> BRIEF: From the records below, return every line containing the word "coordinates".

Segment Start: STUDY MATERIAL

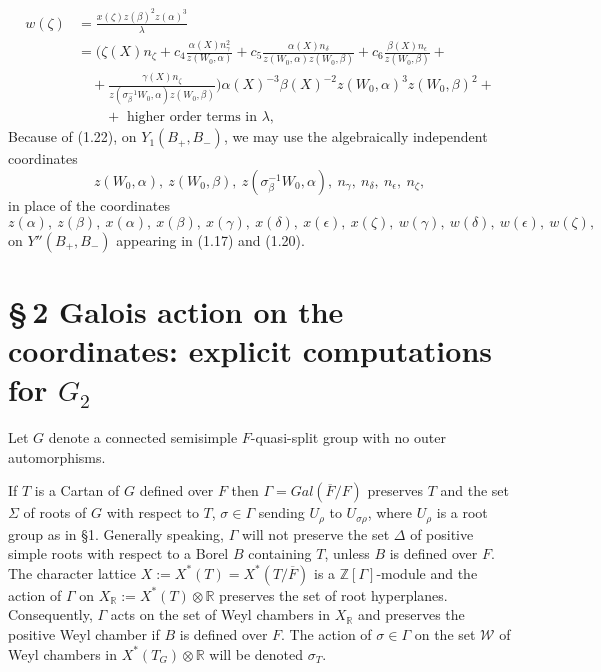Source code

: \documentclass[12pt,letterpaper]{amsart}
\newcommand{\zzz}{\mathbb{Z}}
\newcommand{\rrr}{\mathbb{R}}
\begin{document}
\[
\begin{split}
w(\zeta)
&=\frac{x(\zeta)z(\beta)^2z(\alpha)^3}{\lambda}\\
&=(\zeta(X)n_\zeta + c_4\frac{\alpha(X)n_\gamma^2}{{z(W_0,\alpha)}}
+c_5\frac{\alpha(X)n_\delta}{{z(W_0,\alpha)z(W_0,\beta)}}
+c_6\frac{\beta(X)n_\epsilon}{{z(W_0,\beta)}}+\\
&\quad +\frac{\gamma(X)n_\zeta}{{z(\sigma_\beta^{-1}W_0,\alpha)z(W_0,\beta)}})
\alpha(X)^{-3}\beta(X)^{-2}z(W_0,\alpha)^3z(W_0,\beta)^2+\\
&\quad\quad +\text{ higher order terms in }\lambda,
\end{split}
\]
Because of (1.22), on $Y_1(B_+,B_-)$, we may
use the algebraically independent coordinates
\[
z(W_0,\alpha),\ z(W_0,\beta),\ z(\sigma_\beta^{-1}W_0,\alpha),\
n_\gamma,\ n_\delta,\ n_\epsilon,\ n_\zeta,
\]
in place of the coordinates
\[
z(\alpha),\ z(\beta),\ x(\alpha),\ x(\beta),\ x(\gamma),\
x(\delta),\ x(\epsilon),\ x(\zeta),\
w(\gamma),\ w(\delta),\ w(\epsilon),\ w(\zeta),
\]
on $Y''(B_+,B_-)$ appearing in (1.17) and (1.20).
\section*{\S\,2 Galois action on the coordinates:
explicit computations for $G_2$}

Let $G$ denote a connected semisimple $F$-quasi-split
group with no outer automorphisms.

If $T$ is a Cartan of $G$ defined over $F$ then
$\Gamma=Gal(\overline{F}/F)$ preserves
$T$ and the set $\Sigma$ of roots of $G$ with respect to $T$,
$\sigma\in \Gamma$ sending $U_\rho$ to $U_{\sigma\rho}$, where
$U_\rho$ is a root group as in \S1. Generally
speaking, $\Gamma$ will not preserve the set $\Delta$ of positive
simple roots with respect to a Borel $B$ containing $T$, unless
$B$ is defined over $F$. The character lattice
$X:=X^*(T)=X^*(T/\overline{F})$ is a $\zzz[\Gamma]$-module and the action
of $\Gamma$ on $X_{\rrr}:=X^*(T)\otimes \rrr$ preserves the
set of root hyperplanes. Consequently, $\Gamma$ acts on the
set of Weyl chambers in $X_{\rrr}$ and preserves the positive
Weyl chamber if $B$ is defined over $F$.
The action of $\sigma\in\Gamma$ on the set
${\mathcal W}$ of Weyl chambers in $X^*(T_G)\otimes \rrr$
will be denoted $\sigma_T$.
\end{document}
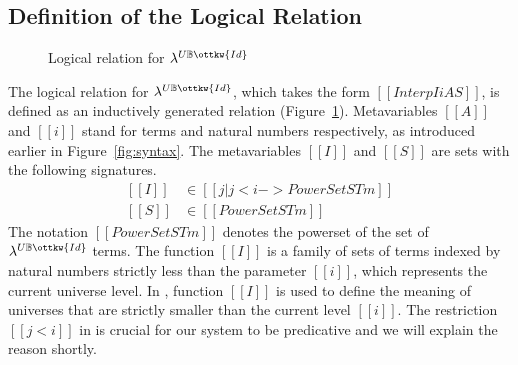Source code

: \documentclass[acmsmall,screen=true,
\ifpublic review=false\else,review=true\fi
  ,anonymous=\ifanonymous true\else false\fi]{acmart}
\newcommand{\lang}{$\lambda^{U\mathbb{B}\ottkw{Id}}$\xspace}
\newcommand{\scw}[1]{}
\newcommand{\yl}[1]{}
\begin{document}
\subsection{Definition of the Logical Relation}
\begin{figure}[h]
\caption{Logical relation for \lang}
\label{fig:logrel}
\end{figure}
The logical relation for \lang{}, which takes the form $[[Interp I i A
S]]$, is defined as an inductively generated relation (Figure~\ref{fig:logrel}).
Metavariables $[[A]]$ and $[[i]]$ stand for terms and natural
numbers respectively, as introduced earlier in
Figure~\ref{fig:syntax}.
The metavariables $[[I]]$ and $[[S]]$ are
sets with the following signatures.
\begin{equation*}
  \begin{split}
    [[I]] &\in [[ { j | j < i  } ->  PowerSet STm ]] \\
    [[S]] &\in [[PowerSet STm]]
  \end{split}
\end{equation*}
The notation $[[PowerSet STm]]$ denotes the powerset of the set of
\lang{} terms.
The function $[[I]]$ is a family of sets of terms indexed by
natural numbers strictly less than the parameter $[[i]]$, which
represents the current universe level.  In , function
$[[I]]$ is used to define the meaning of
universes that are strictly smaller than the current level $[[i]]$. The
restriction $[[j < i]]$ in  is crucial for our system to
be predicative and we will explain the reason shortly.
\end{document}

Segment End: STUDY MATERIAL

> RESULT BELOW:
use the algebraically independent coordinates
in place of the coordinates
\section*{\S\,2 Galois action on the coordinates:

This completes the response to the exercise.